* **Try it**
These records are to be written out exactly as they read, minus the pictures.

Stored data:
------------------------------------

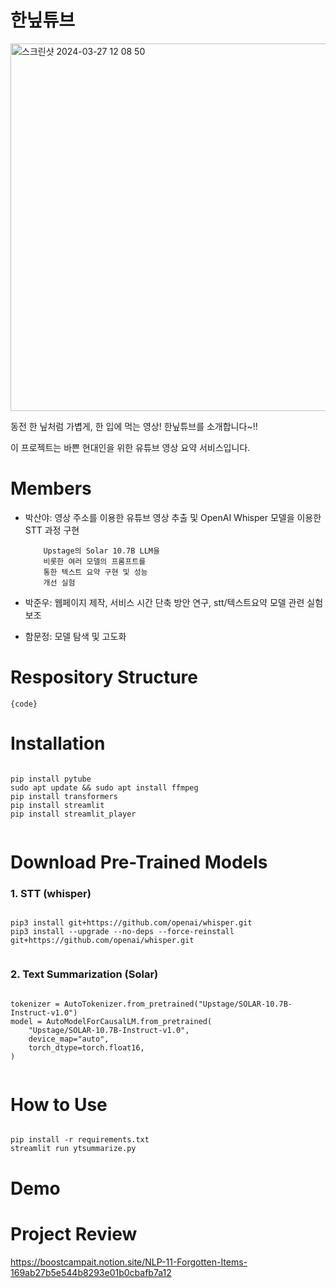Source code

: # 한닢튜브
<img width="588" alt="스크린샷 2024-03-27 12 08 50" src="https://github.com/boostcampaitech6/level2-3-nlp-finalproject-nlp-11/assets/97589999/0d3e1c6d-9a1c-4bfa-81df-268f77c1c20a">



동전 한 닢처럼 가볍게, 한 입에 먹는 영상!  한닢튜브를 소개합니다~!!

이 프로젝트는 바쁜 현대인을 위한 유튜브 영상 요약 서비스입니다.

# Members
- 박산야:  영상 주소를 이용한 유튜브 영상
          추출 및 OpenAI Whisper 모델을
          이용한 STT 과정 구현

          Upstage의 Solar 10.7B LLM을
          비롯한 여러 모델의 프롬프트를
          통한 텍스트 요약 구현 및 성능
          개선 실험


- 박준우: 웹페이지 제작, 서비스 시간 단축 방안 연구, stt/텍스트요약 모델 관련 실험 보조
- 함문정: 모델 탐색 및 고도화

# Respository Structure
<pre><code>{code}</code></pre>

# Installation
<pre><code>
pip install pytube
sudo apt update && sudo apt install ffmpeg
pip install transformers
pip install streamlit
pip install streamlit_player
    
</code></pre>

# Download Pre-Trained Models

### 1. STT (whisper)
<pre><code>
pip3 install git+https://github.com/openai/whisper.git
pip3 install --upgrade --no-deps --force-reinstall git+https://github.com/openai/whisper.git
    
</code></pre>

### 2. Text Summarization (Solar)
<pre><code>
tokenizer = AutoTokenizer.from_pretrained("Upstage/SOLAR-10.7B-Instruct-v1.0")
model = AutoModelForCausalLM.from_pretrained(
    "Upstage/SOLAR-10.7B-Instruct-v1.0",
    device_map="auto",
    torch_dtype=torch.float16,
)
    
</code></pre>

# How to Use
<pre><code>
pip install -r requirements.txt
streamlit run ytsummarize.py
</code></pre>

# Demo

# Project Review
https://boostcampait.notion.site/NLP-11-Forgotten-Items-169ab27b5e544b8293e01b0cbafb7a12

------------------------------------

* **Completed task**
Source code

: # 한닢튜브
<img width="588" alt="스크린샷 2024-03-27 12 08 50" src="https://github.com/boostcampaitech6/level2-3-nlp-finalproject-nlp-11/assets/97589999/0d3e1c6d-9a1c-4bfa-81df-268f77c1c20a">



동전 한 닢처럼 가볍게, 한 입에 먹는 영상!  한닢튜브를 소개합니다~!!

이 프로젝트는 바쁜 현대인을 위한 유튜브 영상 요약 서비스입니다.

# Members
- 박산야:  영상 주소를 이용한 유튜브 영상
          추출 및 OpenAI Whisper 모델을
          이용한 STT 과정 구현

          Upstage의 Solar 10.7B LLM을
          비롯한 여러 모델의 프롬프트를
          통한 텍스트 요약 구현 및 성능
          개선 실험


- 박준우: 웹페이지 제작, 서비스 시간 단축 방안 연구, stt/텍스트요약 모델 관련 실험 보조
- 함문정: 모델 탐색 및 고도화

# Respository Structure
<pre><code>{code}</code></pre>

# Installation
<pre><code>
pip install pytube
sudo apt update && sudo apt install ffmpeg
pip install transformers
pip install streamlit
pip install streamlit_player
    
</code></pre>

# Download Pre-Trained Models

### 1. STT (whisper)
<pre><code>
pip3 install git+https://github.com/openai/whisper.git
pip3 install --upgrade --no-deps --force-reinstall git+https://github.com/openai/whisper.git
    
</code></pre>

### 2. Text Summarization (Solar)
<pre><code>
tokenizer = AutoTokenizer.from_pretrained("Upstage/SOLAR-10.7B-Instruct-v1.0")
model = AutoModelForCausalLM.from_pretrained(
    "Upstage/SOLAR-10.7B-Instruct-v1.0",
    device_map="auto",
    torch_dtype=torch.float16,
)
    
</code></pre>

# How to Use
<pre><code>
pip install -r requirements.txt
streamlit run ytsummarize.py
</code></pre>

# Demo

# Project Review
https://boostcampait.notion.site/NLP-11-Forgotten-Items-169ab27b5e544b8293e01b0cbafb7a12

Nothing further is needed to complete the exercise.